* **What you are asked to do**
Output all records exactly.

----- Data to process -----

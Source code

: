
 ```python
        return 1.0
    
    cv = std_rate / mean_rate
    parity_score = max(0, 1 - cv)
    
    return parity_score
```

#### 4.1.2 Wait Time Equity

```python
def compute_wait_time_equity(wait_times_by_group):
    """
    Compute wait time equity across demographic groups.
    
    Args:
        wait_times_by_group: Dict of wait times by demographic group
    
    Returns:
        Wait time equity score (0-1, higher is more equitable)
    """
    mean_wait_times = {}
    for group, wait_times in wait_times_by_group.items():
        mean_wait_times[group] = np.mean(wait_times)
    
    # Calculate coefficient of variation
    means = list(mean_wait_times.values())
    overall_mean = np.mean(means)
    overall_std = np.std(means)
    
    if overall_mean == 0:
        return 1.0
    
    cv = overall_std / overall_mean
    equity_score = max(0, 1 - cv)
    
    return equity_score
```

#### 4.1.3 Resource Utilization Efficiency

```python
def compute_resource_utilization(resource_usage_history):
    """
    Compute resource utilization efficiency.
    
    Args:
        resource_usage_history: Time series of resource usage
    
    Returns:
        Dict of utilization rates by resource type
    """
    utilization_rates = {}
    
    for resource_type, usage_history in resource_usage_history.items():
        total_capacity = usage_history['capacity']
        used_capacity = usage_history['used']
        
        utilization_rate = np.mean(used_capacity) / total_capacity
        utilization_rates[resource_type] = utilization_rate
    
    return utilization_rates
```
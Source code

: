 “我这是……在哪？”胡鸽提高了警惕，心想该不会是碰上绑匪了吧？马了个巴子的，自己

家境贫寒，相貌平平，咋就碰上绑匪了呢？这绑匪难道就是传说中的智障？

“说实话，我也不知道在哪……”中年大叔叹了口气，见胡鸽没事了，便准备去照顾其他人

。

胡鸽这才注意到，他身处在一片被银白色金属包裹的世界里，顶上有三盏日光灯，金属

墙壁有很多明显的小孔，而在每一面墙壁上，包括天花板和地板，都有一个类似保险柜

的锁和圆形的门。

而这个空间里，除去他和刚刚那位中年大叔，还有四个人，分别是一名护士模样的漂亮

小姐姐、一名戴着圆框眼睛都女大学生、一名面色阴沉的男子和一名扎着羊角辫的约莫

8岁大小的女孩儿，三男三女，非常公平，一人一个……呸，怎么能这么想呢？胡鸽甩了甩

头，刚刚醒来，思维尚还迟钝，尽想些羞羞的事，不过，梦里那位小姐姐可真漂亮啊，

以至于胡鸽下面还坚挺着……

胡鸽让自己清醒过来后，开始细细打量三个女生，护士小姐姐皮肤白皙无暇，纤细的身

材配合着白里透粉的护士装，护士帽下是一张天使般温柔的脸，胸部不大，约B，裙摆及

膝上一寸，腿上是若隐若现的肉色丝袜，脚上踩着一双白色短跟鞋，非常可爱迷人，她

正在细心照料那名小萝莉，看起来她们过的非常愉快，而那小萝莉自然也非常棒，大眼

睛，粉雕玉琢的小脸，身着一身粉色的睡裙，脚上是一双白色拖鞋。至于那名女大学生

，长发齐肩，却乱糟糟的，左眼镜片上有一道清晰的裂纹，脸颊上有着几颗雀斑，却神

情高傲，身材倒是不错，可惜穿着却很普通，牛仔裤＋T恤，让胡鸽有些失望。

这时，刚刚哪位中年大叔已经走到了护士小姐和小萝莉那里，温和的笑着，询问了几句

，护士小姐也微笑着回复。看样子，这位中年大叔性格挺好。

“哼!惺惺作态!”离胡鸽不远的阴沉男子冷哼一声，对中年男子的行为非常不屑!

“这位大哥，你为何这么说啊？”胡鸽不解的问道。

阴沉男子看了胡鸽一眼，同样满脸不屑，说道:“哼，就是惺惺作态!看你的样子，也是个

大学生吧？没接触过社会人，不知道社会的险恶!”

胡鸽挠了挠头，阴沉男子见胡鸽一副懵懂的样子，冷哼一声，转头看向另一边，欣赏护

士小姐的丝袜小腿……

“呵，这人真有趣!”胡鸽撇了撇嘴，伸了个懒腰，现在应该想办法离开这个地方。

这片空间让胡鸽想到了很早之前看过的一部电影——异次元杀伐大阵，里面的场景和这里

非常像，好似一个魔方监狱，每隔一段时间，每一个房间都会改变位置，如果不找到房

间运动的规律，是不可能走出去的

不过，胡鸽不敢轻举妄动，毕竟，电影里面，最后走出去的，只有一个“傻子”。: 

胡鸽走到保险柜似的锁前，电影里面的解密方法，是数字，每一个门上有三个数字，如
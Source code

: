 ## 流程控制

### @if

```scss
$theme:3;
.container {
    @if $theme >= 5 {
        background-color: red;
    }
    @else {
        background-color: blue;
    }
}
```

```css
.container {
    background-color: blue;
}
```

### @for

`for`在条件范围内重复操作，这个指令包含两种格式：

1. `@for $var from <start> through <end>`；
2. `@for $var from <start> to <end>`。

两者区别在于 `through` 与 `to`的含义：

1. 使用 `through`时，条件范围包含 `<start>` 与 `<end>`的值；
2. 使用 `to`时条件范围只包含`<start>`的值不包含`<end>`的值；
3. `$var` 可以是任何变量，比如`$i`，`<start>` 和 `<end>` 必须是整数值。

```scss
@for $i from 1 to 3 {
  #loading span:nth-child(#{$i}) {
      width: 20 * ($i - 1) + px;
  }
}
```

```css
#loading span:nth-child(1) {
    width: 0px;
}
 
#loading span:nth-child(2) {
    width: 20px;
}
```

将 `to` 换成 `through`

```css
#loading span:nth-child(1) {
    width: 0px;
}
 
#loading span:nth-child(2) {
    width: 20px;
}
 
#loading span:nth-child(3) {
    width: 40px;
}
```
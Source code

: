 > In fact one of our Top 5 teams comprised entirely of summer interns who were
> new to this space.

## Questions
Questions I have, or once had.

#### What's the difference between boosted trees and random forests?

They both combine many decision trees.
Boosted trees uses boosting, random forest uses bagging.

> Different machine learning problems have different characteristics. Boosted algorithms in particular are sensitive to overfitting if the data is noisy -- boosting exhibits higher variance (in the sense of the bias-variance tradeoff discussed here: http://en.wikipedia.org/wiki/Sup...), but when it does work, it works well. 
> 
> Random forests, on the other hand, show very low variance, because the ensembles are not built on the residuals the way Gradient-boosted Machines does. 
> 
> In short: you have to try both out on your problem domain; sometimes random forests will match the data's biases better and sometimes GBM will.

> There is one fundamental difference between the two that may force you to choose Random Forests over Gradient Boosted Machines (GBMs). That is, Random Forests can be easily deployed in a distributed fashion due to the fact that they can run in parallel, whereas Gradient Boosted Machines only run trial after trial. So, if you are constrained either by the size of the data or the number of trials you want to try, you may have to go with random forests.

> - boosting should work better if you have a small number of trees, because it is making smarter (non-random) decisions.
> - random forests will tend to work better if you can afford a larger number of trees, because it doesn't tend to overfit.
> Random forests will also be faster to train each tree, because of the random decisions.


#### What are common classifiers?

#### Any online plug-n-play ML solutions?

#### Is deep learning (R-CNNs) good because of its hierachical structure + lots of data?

-----

* **Written response**
Source code

:
 ```python
        return 1.0
    
    cv = std_rate / mean_rate
    parity_score = max(0, 1 - cv)
    
    return parity_score
```

#### 4.1.2 Wait Time Equity

```python
def compute_wait_time_equity(wait_times_by_group):
    """
    Compute wait time equity across demographic groups.
    
    Args:
        wait_times_by_group: Dict of wait times by demographic group
    
    Returns:
        Wait time equity score (0-1, higher is more equitable)
    """
    mean_wait_times = {}
    for group, wait_times in wait_times_by_group.items():
        mean_wait_times[group] = np.mean(wait_times)
    
    # Calculate coefficient of variation
    means = list(mean_wait_times.values())
    overall_mean = np.mean(means)
    overall_std = np.std(means)
    
    if overall_mean == 0:
        return 1.0
    
    cv = overall_std / overall_mean
    equity_score = max(0, 1 - cv)
    
    return equity_score
```

#### 4.1.3 Resource Utilization Efficiency

```python
def compute_resource_utilization(resource_usage_history):
    """
    Compute resource utilization efficiency.
    
    Args:
        resource_usage_history: Time series of resource usage
    
    Returns:
        Dict of utilization rates by resource type
    """
    utilization_rates = {}
    
    for resource_type, usage_history in resource_usage_history.items():
        total_capacity = usage_history['capacity']
        used_capacity = usage_history['used']
        
        utilization_rate = np.mean(used_capacity) / total_capacity
        utilization_rates[resource_type] = utilization_rate
    
    return utilization_rates
```
Source code

: “我这是……在哪？”胡鸽提高了警惕，心想该不会是碰上绑匪了吧？马了个巴子的，自己

家境贫寒，相貌平平，咋就碰上绑匪了呢？这绑匪难道就是传说中的智障？

“说实话，我也不知道在哪……”中年大叔叹了口气，见胡鸽没事了，便准备去照顾其他人

。

胡鸽这才注意到，他身处在一片被银白色金属包裹的世界里，顶上有三盏日光灯，金属

墙壁有很多明显的小孔，而在每一面墙壁上，包括天花板和地板，都有一个类似保险柜

的锁和圆形的门。

而这个空间里，除去他和刚刚那位中年大叔，还有四个人，分别是一名护士模样的漂亮

小姐姐、一名戴着圆框眼睛都女大学生、一名面色阴沉的男子和一名扎着羊角辫的约莫

8岁大小的女孩儿，三男三女，非常公平，一人一个……呸，怎么能这么想呢？胡鸽甩了甩

头，刚刚醒来，思维尚还迟钝，尽想些羞羞的事，不过，梦里那位小姐姐可真漂亮啊，

以至于胡鸽下面还坚挺着……

胡鸽让自己清醒过来后，开始细细打量三个女生，护士小姐姐皮肤白皙无暇，纤细的身

材配合着白里透粉的护士装，护士帽下是一张天使般温柔的脸，胸部不大，约B，裙摆及

膝上一寸，腿上是若隐若现的肉色丝袜，脚上踩着一双白色短跟鞋，非常可爱迷人，她

正在细心照料那名小萝莉，看起来她们过的非常愉快，而那小萝莉自然也非常棒，大眼

睛，粉雕玉琢的小脸，身着一身粉色的睡裙，脚上是一双白色拖鞋。至于那名女大学生

，长发齐肩，却乱糟糟的，左眼镜片上有一道清晰的裂纹，脸颊上有着几颗雀斑，却神

情高傲，身材倒是不错，可惜穿着却很普通，牛仔裤＋T恤，让胡鸽有些失望。

这时，刚刚哪位中年大叔已经走到了护士小姐和小萝莉那里，温和的笑着，询问了几句

，护士小姐也微笑着回复。看样子，这位中年大叔性格挺好。

“哼!惺惺作态!”离胡鸽不远的阴沉男子冷哼一声，对中年男子的行为非常不屑!

“这位大哥，你为何这么说啊？”胡鸽不解的问道。

阴沉男子看了胡鸽一眼，同样满脸不屑，说道:“哼，就是惺惺作态!看你的样子，也是个

大学生吧？没接触过社会人，不知道社会的险恶!”

胡鸽挠了挠头，阴沉男子见胡鸽一副懵懂的样子，冷哼一声，转头看向另一边，欣赏护

士小姐的丝袜小腿……

“呵，这人真有趣!”胡鸽撇了撇嘴，伸了个懒腰，现在应该想办法离开这个地方。

这片空间让胡鸽想到了很早之前看过的一部电影——异次元杀伐大阵，里面的场景和这里

非常像，好似一个魔方监狱，每隔一段时间，每一个房间都会改变位置，如果不找到房

间运动的规律，是不可能走出去的

不过，胡鸽不敢轻举妄动，毕竟，电影里面，最后走出去的，只有一个“傻子”。: 

胡鸽走到保险柜似的锁前，电影里面的解密方法，是数字，每一个门上有三个数字，如
Source code

: ## 流程控制

### @if

```scss
$theme:3;
.container {
    @if $theme >= 5 {
        background-color: red;
    }
    @else {
        background-color: blue;
    }
}
```

```css
.container {
    background-color: blue;
}
```

### @for

`for`在条件范围内重复操作，这个指令包含两种格式：

1. `@for $var from <start> through <end>`；
2. `@for $var from <start> to <end>`。

两者区别在于 `through` 与 `to`的含义：

1. 使用 `through`时，条件范围包含 `<start>` 与 `<end>`的值；
2. 使用 `to`时条件范围只包含`<start>`的值不包含`<end>`的值；
3. `$var` 可以是任何变量，比如`$i`，`<start>` 和 `<end>` 必须是整数值。

```scss
@for $i from 1 to 3 {
  #loading span:nth-child(#{$i}) {
      width: 20 * ($i - 1) + px;
  }
}
```

```css
#loading span:nth-child(1) {
    width: 0px;
}
 
#loading span:nth-child(2) {
    width: 20px;
}
```

将 `to` 换成 `through`

```css
#loading span:nth-child(1) {
    width: 0px;
}
 
#loading span:nth-child(2) {
    width: 20px;
}
 
#loading span:nth-child(3) {
    width: 40px;
}
```
Source code

: > In fact one of our Top 5 teams comprised entirely of summer interns who were
> new to this space.

## Questions
Questions I have, or once had.

#### What's the difference between boosted trees and random forests?

They both combine many decision trees.
Boosted trees uses boosting, random forest uses bagging.

> Different machine learning problems have different characteristics. Boosted algorithms in particular are sensitive to overfitting if the data is noisy -- boosting exhibits higher variance (in the sense of the bias-variance tradeoff discussed here: http://en.wikipedia.org/wiki/Sup...), but when it does work, it works well. 
> 
> Random forests, on the other hand, show very low variance, because the ensembles are not built on the residuals the way Gradient-boosted Machines does. 
> 
> In short: you have to try both out on your problem domain; sometimes random forests will match the data's biases better and sometimes GBM will.

> There is one fundamental difference between the two that may force you to choose Random Forests over Gradient Boosted Machines (GBMs). That is, Random Forests can be easily deployed in a distributed fashion due to the fact that they can run in parallel, whereas Gradient Boosted Machines only run trial after trial. So, if you are constrained either by the size of the data or the number of trials you want to try, you may have to go with random forests.

> - boosting should work better if you have a small number of trees, because it is making smarter (non-random) decisions.
> - random forests will tend to work better if you can afford a larger number of trees, because it doesn't tend to overfit.
> Random forests will also be faster to train each tree, because of the random decisions.


#### What are common classifiers?

#### Any online plug-n-play ML solutions?

#### Is deep learning (R-CNNs) good because of its hierachical structure + lots of data?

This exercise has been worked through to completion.